TASK DESCRIPTION →
Scan the data below and pick out the lines containing the word "DoxyCompactItemize".

DATA LISTING →
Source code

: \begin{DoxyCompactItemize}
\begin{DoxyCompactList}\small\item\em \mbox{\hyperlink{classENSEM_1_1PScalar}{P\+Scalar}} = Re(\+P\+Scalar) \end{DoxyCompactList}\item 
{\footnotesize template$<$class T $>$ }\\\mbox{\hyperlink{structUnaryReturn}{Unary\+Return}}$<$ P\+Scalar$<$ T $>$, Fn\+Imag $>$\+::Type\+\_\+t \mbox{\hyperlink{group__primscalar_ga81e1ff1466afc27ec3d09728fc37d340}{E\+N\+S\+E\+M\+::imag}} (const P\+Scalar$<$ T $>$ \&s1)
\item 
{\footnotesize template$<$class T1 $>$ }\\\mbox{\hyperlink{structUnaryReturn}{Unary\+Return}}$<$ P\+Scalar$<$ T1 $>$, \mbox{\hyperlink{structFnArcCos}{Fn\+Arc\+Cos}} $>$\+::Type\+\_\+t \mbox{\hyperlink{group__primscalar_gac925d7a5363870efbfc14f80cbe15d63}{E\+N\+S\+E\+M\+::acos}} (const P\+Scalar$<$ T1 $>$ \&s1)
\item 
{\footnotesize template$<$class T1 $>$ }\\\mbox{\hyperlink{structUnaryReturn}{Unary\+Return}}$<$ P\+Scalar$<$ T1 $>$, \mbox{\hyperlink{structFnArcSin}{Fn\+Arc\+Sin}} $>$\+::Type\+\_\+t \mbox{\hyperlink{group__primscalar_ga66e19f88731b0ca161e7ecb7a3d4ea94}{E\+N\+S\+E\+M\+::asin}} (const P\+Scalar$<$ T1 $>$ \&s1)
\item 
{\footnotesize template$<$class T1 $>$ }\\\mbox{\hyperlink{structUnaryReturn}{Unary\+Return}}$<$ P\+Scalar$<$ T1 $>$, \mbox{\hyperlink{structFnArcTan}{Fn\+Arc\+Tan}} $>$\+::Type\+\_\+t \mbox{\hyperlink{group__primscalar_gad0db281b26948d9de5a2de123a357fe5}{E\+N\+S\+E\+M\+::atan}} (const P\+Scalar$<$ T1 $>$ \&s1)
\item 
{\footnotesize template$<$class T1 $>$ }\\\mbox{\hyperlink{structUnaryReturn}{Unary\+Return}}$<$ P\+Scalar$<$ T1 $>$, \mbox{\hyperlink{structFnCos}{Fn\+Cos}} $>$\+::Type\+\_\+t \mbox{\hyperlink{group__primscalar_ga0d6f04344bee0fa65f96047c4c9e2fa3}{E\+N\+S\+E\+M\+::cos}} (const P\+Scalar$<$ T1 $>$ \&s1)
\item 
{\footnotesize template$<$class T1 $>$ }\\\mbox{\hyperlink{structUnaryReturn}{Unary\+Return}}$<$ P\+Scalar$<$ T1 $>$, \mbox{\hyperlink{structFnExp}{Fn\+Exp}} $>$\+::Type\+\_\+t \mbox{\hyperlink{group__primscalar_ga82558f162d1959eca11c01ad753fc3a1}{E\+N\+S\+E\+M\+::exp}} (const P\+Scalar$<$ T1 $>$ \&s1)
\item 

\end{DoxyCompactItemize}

OUTPUT OF THE EXERCISE →
: \begin{DoxyCompactItemize}
\end{DoxyCompactItemize}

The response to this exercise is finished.